Abstract

Mesenchymal neoplasia comprises a heterogeneous group of tumors with over 200 benign neoplasms and 100 sarcomas. Currently, tumors are classified using histologic and immunocytologic characteristics, with diagnostic error rates reported as high as 40% of cases. As a feasibility study, our goal was to generate a preliminary discriminatory gene list for selected mesenchymal tumors, including sarcomas. This technique may enable an eventual molecular classification schema based on expression profiles that can complement current clinical and pathologic diagnostic procedures in mesenchymal tumors. cDNA microarray analyses were preformed on connective tissue tumors obtained at time of surgical resection or biopsy. Messenger RNA (mRNA) from four general tumor classes was competitively hybridized against a human dermal fibroblast cell line comparator and the resulting gene expression profiles processed by ANOVA and linear discriminate analysis.

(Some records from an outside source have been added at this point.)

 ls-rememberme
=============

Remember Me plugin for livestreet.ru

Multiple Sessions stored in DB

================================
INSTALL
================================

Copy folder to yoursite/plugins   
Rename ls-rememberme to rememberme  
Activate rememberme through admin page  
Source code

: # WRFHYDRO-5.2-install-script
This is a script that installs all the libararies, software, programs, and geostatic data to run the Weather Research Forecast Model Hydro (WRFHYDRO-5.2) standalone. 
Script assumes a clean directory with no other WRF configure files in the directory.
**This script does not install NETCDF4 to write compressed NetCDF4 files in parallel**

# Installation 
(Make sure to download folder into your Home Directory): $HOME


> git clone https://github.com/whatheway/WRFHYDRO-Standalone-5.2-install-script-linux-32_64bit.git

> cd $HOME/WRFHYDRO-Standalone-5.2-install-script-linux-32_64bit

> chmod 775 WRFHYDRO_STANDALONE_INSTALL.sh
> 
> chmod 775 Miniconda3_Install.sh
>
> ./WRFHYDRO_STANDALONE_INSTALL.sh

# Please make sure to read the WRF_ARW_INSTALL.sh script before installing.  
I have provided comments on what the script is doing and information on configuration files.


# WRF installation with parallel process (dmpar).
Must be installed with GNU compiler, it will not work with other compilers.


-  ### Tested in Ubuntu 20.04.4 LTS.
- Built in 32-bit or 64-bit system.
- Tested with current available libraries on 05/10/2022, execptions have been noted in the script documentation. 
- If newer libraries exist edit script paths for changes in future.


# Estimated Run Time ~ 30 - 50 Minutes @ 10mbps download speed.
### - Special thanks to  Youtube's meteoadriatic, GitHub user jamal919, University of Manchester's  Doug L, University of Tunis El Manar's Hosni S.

The tissue classification involved 18 patients with malignant peripheral nerve sheath tumors, giant cell containing tumors, benign spindle cell lesions, or Ewing's family of tumors. Lymph nodes from two patients served comparative purposes. Twenty-five differentially regulated genes considered most variable among the five tissue classes were identified. The tissues were segregated into five classes by linear discriminate analysis. Linear discriminate analysis of cDNA gene expression profiles partitioned mesenchymal tumor classes, even when constrained by limited sample sizes.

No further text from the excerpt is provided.